One of the greatest mysteries from "iCarly" comes in the episode "iGot A Hot Room." In one particular scene, Carly mentions an infamous incident with a goat at a petting zoo.
Schneider wrote in his blog that he gets asked a lot about what the goat actually did to Carly, sometimes even by Cosgrove herself, but that it will probably always remain a mystery:
When we wrote that script, the writers and I had fun thinking about things the goat might have done ... but we all had different ideas. And, as you know, it was never stated in the episode. So, this one is up to your own imagination. There is no correct answer. It's anyone's guess.
When answering fan questions about how he decided on a name for the series, Schneider said it came from talking with Steve Molaro, who's now executive producer for "The Big Bang Theory." The show creator said the main character's name in his original script was Sam. That would have been Carly's name, except the URL for iSam was already registered. Schneider said he then bought the URL for iJosie.com, but he later decided on iCarly.
Had Schneider been able to buy iSam.com, Carly and Sam would likely have been Sam and Kira, respectively, which were the characters in the original script.
Whether it's Disney movies or Nick, a lot of kids programming has been shown to have hidden adult humor in it, and "iCarly" isn't any different. Smosh outlines a lot seemingly innocent jokes that could be taken to have a double meaning. Others more blatant examples are the "Fifty Shades of Grey" reference above and Freddie's apartment number, which you can see in this scene from "Sam & Cat" bares a striking resemblance to certain texting emoticon:
"Drake & Josh" references are scattered throughout "iCarly." Examples include Carly and Spencer (Jeremy Trainer) both watching themselves on "Drake & Josh," visual references like pictures and even this gem from Drake Bell, which appeared on the episode "iBloop":
Before "iCarly" debuted, there were also references to the show in "Drake & Josh." Most notably, a movie marquee in "Drake & Josh: Really Big Shrimp" had a message from Schneider thanking Molaro and also saying, "Now She's Carly."
Fans could actually go on iCarly.com to send in videos, suggestions and interact with the show. The "iCarly" writers then incorporated fan feedback into the programming, which made the show a very real experience.
In an interview with Jimmy Kimmel, Cosgrove talked about the crazy videos fans would send in and said the cast's reactions to these videos on the show were real.
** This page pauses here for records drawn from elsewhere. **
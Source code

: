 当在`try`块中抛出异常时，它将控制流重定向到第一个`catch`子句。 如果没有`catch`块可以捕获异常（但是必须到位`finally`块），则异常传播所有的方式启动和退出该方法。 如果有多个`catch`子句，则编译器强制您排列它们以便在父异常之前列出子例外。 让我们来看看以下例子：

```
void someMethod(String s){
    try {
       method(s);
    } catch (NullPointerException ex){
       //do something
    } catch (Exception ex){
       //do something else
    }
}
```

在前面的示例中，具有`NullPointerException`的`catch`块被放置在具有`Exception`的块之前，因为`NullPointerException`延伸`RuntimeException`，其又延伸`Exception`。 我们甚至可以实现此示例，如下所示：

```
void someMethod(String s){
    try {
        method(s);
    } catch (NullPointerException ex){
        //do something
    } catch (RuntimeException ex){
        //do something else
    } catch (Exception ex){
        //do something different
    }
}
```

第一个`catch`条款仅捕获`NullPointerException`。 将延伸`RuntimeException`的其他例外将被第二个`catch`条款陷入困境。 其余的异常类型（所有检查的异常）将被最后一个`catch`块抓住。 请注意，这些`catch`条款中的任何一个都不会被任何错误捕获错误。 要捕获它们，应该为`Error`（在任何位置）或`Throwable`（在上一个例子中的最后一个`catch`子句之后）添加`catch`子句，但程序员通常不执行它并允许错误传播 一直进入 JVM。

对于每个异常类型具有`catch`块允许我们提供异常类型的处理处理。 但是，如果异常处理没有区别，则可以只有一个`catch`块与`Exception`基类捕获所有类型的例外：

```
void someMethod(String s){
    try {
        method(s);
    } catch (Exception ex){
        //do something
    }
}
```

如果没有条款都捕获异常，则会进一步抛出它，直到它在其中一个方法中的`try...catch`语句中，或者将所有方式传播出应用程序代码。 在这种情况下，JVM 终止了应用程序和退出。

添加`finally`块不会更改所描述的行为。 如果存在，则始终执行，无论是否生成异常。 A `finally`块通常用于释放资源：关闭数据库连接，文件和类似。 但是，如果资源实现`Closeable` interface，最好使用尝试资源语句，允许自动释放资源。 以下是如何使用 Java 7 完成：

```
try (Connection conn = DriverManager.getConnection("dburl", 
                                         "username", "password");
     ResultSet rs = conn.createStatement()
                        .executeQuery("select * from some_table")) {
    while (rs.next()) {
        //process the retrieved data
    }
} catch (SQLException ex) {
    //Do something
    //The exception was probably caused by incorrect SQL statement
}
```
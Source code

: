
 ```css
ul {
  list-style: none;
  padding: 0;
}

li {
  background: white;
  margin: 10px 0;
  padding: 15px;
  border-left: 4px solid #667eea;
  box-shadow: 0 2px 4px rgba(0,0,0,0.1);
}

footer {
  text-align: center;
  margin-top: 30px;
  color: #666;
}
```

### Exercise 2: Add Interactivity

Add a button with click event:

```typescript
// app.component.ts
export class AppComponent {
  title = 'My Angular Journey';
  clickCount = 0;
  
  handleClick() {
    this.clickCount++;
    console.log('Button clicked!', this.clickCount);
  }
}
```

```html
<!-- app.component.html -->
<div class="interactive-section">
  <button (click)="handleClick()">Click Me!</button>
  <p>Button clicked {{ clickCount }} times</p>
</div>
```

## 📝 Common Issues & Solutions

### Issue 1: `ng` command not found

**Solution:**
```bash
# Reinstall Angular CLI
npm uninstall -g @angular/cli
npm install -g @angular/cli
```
She recalled one fan video that involved someone squirting milk out of their eyes that made the cast scream "at the top of their lungs."
Cosgrove also told Kimmel that in her spare time she makes funny videos with her friends, which basically means she's Carly Shay in real life, too.
Though the Shay's supposedly live in Bushwell Plaza in Seattle, the actual building seen on the show is nowhere near there.
A variety of sources report exterior shots of the Shay's apartment building are actually from the Eastern Columbia Building in Los Angeles. Images of the building are said to be digitally altered for the show.
To win a bet against Freddie in "iFence," Sam reads a book called "The Penny Treasure." Previously, she hasn't been interested in reading, but Sam learns to enjoy it and describes the experience as "TV in your head."
Since the show is all about a girl and her friends making a web series, a variety of other made up websites are also mentioned. These include iGibby.com, Nevelocity.com, SamPuckett.com and many others.
You can actually visit these sites, but Carly's nemesis Neville will probably "rue the day" when he finds out that these sites are all set up to redirect to iCarly.com.
Schneider wrote on his "iGoodbye" blog entry that he knew how he wanted the series to end from the very first season, and that's exactly how it turned out:
I had this vision of the front door opening, Carly hearing her dad's voice, turning, breaking into a huge smile, yelling "Dad!" and running into his arms. I saw that scene in my head back in 2008. So, it was kind of surreal when we filmed that very scene, in 2012.